Only the number is wanted: how many lines of these entries contain the word "name"?

···

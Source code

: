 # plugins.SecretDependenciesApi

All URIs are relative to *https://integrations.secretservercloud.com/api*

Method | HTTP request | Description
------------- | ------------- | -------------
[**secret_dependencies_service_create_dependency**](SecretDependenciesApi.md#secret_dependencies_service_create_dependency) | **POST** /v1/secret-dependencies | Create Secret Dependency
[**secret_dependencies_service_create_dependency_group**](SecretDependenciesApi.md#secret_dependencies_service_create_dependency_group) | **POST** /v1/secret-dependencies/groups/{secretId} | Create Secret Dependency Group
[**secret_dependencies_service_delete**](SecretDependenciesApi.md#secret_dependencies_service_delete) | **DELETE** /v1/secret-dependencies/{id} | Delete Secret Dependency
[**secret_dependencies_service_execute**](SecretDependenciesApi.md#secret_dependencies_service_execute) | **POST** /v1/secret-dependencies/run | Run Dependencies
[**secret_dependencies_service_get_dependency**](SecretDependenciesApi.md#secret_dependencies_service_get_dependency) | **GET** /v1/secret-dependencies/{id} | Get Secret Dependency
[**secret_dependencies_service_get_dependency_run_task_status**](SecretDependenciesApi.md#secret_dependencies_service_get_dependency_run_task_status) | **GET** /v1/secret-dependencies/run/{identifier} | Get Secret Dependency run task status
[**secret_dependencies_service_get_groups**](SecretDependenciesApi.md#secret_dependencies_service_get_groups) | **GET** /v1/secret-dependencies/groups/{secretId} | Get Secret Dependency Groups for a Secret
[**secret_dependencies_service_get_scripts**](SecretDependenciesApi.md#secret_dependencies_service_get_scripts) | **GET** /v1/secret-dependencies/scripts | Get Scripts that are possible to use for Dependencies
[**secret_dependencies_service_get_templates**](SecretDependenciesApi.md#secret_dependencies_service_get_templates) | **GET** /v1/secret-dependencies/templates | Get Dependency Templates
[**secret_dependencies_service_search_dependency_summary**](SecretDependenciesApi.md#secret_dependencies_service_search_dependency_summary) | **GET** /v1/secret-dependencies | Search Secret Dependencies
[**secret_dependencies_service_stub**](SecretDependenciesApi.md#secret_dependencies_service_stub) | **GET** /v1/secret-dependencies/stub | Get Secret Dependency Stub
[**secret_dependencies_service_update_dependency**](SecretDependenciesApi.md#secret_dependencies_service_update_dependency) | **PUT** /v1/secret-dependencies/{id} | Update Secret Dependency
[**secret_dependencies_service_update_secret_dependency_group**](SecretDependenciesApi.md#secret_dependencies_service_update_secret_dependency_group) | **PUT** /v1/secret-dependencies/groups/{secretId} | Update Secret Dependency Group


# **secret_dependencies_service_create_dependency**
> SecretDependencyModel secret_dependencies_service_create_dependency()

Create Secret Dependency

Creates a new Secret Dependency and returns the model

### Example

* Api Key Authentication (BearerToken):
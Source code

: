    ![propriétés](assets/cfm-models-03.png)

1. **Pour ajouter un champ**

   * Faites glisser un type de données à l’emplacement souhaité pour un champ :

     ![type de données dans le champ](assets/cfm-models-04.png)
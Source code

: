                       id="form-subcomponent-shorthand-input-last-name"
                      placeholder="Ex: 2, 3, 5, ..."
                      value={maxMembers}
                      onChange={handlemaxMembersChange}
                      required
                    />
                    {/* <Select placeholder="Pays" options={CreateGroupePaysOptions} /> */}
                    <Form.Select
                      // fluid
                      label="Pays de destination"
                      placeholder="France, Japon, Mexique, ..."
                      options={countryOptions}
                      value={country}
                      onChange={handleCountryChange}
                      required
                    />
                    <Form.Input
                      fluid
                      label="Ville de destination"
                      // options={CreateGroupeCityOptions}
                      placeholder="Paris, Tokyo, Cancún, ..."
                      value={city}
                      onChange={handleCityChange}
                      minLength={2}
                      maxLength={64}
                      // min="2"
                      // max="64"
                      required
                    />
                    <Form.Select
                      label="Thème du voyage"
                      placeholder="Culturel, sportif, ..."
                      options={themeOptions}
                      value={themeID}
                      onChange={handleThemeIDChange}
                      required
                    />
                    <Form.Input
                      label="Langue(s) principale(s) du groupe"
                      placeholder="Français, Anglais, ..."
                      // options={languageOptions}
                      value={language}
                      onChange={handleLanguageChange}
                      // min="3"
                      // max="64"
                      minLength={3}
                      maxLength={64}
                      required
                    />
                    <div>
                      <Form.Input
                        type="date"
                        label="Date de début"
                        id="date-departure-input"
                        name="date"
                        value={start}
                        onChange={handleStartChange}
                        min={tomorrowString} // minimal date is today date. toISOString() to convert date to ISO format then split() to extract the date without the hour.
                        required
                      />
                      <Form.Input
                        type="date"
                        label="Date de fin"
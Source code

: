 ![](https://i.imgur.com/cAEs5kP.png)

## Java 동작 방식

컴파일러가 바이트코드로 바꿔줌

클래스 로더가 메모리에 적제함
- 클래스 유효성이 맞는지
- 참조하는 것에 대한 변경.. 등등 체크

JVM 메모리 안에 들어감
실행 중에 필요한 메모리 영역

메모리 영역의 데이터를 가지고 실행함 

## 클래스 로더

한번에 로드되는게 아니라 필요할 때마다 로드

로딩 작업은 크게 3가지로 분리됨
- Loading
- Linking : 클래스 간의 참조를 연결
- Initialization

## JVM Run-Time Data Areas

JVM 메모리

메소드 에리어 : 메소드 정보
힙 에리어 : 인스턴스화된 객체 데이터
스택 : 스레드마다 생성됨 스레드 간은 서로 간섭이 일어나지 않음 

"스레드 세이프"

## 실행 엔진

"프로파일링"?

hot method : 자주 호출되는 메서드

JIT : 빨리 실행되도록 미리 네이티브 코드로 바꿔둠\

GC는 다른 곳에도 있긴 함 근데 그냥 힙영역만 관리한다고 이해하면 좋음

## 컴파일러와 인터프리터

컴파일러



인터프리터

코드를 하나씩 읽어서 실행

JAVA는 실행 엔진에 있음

···

*Result of the exercise*
2